Strepkos Dimitrios, Alexandrou Michaella, Mutlu Deniz, Carvalho Pedro E P, Choi James W, Gorgulu Sevket, Jaffer Farouc A, Chandwaney Raj, Alaswad Khaldoon, Basir Mir B, Azzalini Lorenzo, Mastrodemos Olga C, Rangan Bavana V, Voudris Konstantinos, Jalli Sandeep, Burke M Nicholas, Sandoval Yader, Brilakis Emmanouil S
Center for Coronary Artery Disease, Minneapolis Heart Institute and Minneapolis Heart Institute Foundation, Abbott Northwestern Hospital, Minneapolis, Minnesota, USA.
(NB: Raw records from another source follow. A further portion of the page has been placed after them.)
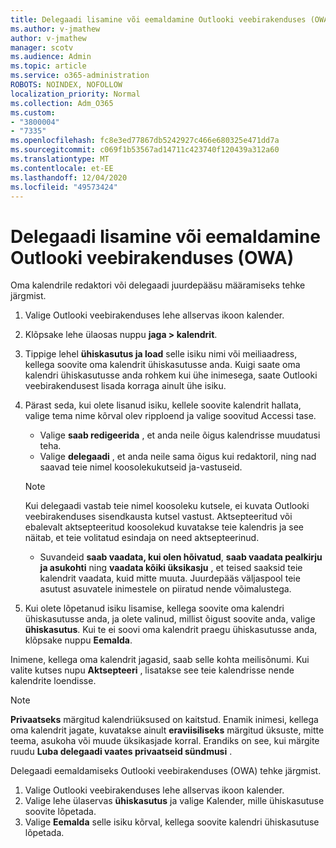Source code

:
 ```yaml
---
title: Delegaadi lisamine või eemaldamine Outlooki veebirakenduses (OWA)
ms.author: v-jmathew
author: v-jmathew
manager: scotv
ms.audience: Admin
ms.topic: article
ms.service: o365-administration
ROBOTS: NOINDEX, NOFOLLOW
localization_priority: Normal
ms.collection: Adm_O365
ms.custom:
- "3800004"
- "7335"
ms.openlocfilehash: fc8e3ed77867db5242927c466e680325e471dd7a
ms.sourcegitcommit: c069f1b53567ad14711c423740f120439a312a60
ms.translationtype: MT
ms.contentlocale: et-EE
ms.lasthandoff: 12/04/2020
ms.locfileid: "49573424"
---
```

# <a name="how-to-add-or-remove-a-delegate-in-outlook-on-the-web-owa"></a>Delegaadi lisamine või eemaldamine Outlooki veebirakenduses (OWA)

Oma kalendrile redaktori või delegaadi juurdepääsu määramiseks tehke järgmist.

1. Valige Outlooki veebirakenduses lehe allservas ikoon kalender.
2. Klõpsake lehe ülaosas nuppu **jaga > kalendrit**.
3. Tippige lehel **ühiskasutus ja load** selle isiku nimi või meiliaadress, kellega soovite oma kalendrit ühiskasutusse anda. Kuigi saate oma kalendri ühiskasutusse anda rohkem kui ühe inimesega, saate Outlooki veebirakendusest lisada korraga ainult ühe isiku.
4. Pärast seda, kui olete lisanud isiku, kellele soovite kalendrit hallata, valige tema nime kõrval olev ripploend ja valige soovitud Accessi tase.

    - Valige **saab redigeerida** , et anda neile õigus kalendrisse muudatusi teha.
    - Valige **delegaadi** , et anda neile sama õigus kui redaktoril, ning nad saavad teie nimel koosolekukutseid ja-vastuseid.
    > [!NOTE]
    > Kui delegaadi vastab teie nimel koosoleku kutsele, ei kuvata Outlooki veebirakenduses sisendkausta kutsel vastust. Aktsepteeritud või ebalevalt aktsepteeritud koosolekud kuvatakse teie kalendris ja see näitab, et teie volitatud esindaja on need aktsepteerinud.
    - Suvandeid **saab vaadata, kui olen hõivatud**, **saab vaadata pealkirju ja asukohti** ning **vaadata kõiki üksikasju** , et teised saaksid teie kalendrit vaadata, kuid mitte muuta. Juurdepääs väljaspool teie asutust asuvatele inimestele on piiratud nende võimalustega.

5. Kui olete lõpetanud isiku lisamise, kellega soovite oma kalendri ühiskasutusse anda, ja olete valinud, millist õigust soovite anda, valige **ühiskasutus**. Kui te ei soovi oma kalendrit praegu ühiskasutusse anda, klõpsake nuppu **Eemalda**.

Inimene, kellega oma kalendrit jagasid, saab selle kohta meilisõnumi. Kui valite kutses nupu **Aktsepteeri** , lisatakse see teie kalendrisse nende kalendrite loendisse.

> [!NOTE]
> **Privaatseks** märgitud kalendriüksused on kaitstud. Enamik inimesi, kellega oma kalendrit jagate, kuvatakse ainult **eraviisiliseks** märgitud üksuste, mitte teema, asukoha või muude üksikasjade korral. Erandiks on see, kui märgite ruudu **Luba delegaadi vaates privaatseid sündmusi** .

Delegaadi eemaldamiseks Outlooki veebirakenduses (OWA) tehke järgmist.

1. Valige Outlooki veebirakenduses lehe allservas ikoon kalender.
2. Valige lehe ülaservas **ühiskasutus** ja valige Kalender, mille ühiskasutuse soovite lõpetada.
3. Valige **Eemalda** selle isiku kõrval, kellega soovite kalendri ühiskasutuse lõpetada.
Department of Cardiology, Texas Health Presbyterian Hospital, Dallas, Texas, USA.
Catheter Cardiovasc Interv. 2025 Jan;105(1):23-31. doi: 10.1002/ccd.31289. Epub 2024 Nov 14.
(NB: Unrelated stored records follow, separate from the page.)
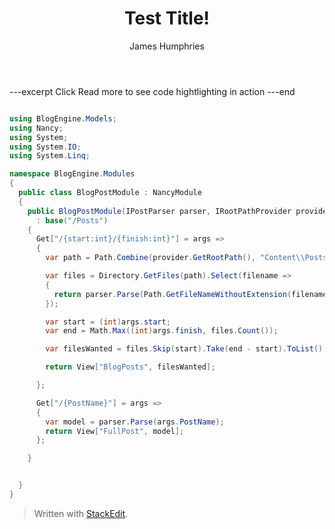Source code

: ﻿---
author: James Humphries
categories: testing
title: Test Title! 
created: 25/07/2014
---
---excerpt
Click Read more to see code hightlighting in action
---end

```csharp

using BlogEngine.Models;
using Nancy;
using System;
using System.IO;
using System.Linq;

namespace BlogEngine.Modules
{
  public class BlogPostModule : NancyModule
  {
    public BlogPostModule(IPostParser parser, IRootPathProvider provider)
      : base("/Posts")
    {
      Get["/{start:int}/{finish:int}"] = args =>
      {
        var path = Path.Combine(provider.GetRootPath(), "Content\\Posts");

        var files = Directory.GetFiles(path).Select(filename =>
        {
          return parser.Parse(Path.GetFileNameWithoutExtension(filename));
        });

        var start = (int)args.start;
        var end = Math.Max((int)args.finish, files.Count());

        var filesWanted = files.Skip(start).Take(end - start).ToList();

        return View["BlogPosts", filesWanted];

      };

      Get["/{PostName}"] = args =>
      {
        var model = parser.Parse(args.PostName);
        return View["FullPost", model];
      };

    }


  }
}
```
> Written with [StackEdit](https://stackedit.io/).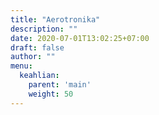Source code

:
 ```yaml
---
title: "Aerotronika"
description: ""
date: 2020-07-01T13:02:25+07:00
draft: false
author: ""
menu:
  keahlian:
    parent: 'main'
    weight: 50
---
```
Percutaneous coronary intervention (PCI) of left main (LM) chronic total occlusions (CTO) has received limited study.
We compared the clinical and procedural characteristics and outcomes of patients who underwent LM versus non-LM CTO PCI at 41 US and non-US centers between 2012 and 2024.
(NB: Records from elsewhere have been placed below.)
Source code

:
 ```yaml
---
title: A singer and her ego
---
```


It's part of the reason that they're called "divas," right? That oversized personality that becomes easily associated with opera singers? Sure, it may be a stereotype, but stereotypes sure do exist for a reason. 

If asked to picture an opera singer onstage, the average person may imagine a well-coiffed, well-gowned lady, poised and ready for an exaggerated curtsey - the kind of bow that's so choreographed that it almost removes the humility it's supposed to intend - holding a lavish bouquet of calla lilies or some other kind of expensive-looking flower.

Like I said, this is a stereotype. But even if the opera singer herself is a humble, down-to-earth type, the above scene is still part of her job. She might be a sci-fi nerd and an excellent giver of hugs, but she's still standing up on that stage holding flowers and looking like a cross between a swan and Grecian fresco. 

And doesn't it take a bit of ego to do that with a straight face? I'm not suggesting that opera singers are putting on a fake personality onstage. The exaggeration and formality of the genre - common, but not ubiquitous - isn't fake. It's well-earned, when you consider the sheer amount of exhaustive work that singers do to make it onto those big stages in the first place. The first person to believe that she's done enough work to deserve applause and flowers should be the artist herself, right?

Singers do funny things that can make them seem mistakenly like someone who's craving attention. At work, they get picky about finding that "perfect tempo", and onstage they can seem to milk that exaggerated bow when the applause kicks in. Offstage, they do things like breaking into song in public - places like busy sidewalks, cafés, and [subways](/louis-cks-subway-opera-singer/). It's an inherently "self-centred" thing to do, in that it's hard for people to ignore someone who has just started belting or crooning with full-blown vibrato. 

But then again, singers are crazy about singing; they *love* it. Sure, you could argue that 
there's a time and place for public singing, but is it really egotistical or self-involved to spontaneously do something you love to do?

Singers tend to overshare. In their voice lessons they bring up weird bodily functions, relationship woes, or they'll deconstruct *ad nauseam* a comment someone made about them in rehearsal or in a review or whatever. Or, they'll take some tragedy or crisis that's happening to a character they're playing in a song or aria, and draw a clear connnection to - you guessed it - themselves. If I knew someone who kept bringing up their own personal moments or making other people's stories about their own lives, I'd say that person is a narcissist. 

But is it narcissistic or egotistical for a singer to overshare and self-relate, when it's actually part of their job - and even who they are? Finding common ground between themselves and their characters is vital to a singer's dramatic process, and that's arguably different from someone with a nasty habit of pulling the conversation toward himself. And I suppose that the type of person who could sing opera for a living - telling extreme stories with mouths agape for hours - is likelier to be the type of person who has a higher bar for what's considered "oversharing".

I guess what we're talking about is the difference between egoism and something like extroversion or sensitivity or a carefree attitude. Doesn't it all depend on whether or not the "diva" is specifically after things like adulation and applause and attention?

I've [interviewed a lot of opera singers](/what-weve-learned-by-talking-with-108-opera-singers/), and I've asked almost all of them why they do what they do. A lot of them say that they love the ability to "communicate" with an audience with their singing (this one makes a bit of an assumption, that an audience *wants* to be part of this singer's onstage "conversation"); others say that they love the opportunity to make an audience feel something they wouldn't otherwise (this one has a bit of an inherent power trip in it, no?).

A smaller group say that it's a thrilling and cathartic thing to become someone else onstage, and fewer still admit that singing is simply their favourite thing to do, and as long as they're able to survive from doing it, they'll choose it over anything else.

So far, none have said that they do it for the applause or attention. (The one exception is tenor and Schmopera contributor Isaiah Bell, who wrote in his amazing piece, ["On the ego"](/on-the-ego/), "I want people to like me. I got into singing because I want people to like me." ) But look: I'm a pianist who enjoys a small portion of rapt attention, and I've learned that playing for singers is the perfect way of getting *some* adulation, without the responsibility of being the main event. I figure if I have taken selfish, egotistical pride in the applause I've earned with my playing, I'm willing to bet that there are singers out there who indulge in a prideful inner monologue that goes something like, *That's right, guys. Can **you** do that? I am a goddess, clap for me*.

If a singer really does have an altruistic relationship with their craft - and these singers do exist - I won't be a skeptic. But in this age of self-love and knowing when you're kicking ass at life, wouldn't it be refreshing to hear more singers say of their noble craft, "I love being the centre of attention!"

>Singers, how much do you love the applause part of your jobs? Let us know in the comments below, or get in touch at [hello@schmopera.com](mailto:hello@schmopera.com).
During the study period 85 of 15,254 CTO PCIs (0.6%) performed in 14,969 patients were LM CTO PCIs. LM CTO PCI patients were older, had higher rates of dyslipidemia and heart failure and most (88.8%) had prior coronary artery bypass graft surgery (CABG). They were more likely to have moderately or severely calcified lesions (80.7% vs. 45.7%, p < 0.001) and had higher J-CTO (2.76 ± 1.17 vs. 2.37 ± 1.26, p = 0.008), PROGRESS-CTO MACE (3.56 vs. 2.57, p < 0.001), Mortality (2.45 vs. 1.68, p < 0.001), Pericardiocentesis (2.74 vs. 1.87, p < 0.001), Acute MI (1.72 vs. 0.89, p < 0.001) and Perforation (3.21 vs. 2.19, p < 0.001) scores. There was no difference in technical success (80.5% vs. 87.2%, p = 0.086) or major cardiovascular adverse events (MACE) (2.4% vs. 2.0%, p = 0.700). LM CTO PCI patients with and without prior CABG surgery had similar technical success and MACE. The retrograde approach in prior CABG patients was more likely to be performed through saphenous vein grafts.
LM CTO PCI is infrequently performed, is associated with high comorbidity burden and angiographic complexity but can be performed with high success and acceptable complication rates.
经皮冠状动脉介入治疗(PCI)左主干(LM)慢性完全闭塞病变(CTO)的研究有限。
我们比较了2012年至2024年期间在美国和非美国的41个中心接受LM与非LM CTO PCI患者的临床和手术特征及结果。
在研究期间,14969例患者进行的15254例CTO PCI中有85例(0.6%)为LM CTO PCI。LM CTO PCI患者年龄较大,血脂异常和心力衰竭发生率较高,大多数(88.8%)曾接受冠状动脉旁路移植术(CABG)。他们更有可能有中度或重度钙化病变(80.7%对45.7%,p<0.001),且J-CTO评分更高(2.76±1.17对2.37±1.26,p=0.008)、PROGRESS-CTO MACE评分更高(3.56对2.57,p<0.001)、死亡率更高(2.45对1.68,p<0.001)、心包穿刺率更高(2.74对1.87,p<0.001)、急性心肌梗死发生率更高(1.72对0.89,p<0.001)以及穿孔率更高(3.21对2.19,p<0.001)。技术成功率(80.5%对87.2%,p=0.086)或主要心血管不良事件(MACE)发生率(2.4%对2.0%,p=0.700)无差异。有或无既往CABG手术的LM CTO PCI患者技术成功率和MACE相似。既往CABG患者的逆向途径更可能通过大隐静脉移植进行。
LM CTO PCI很少进行,与高合并症负担和血管造影复杂性相关,但可以获得高成功率和可接受的并发症发生率。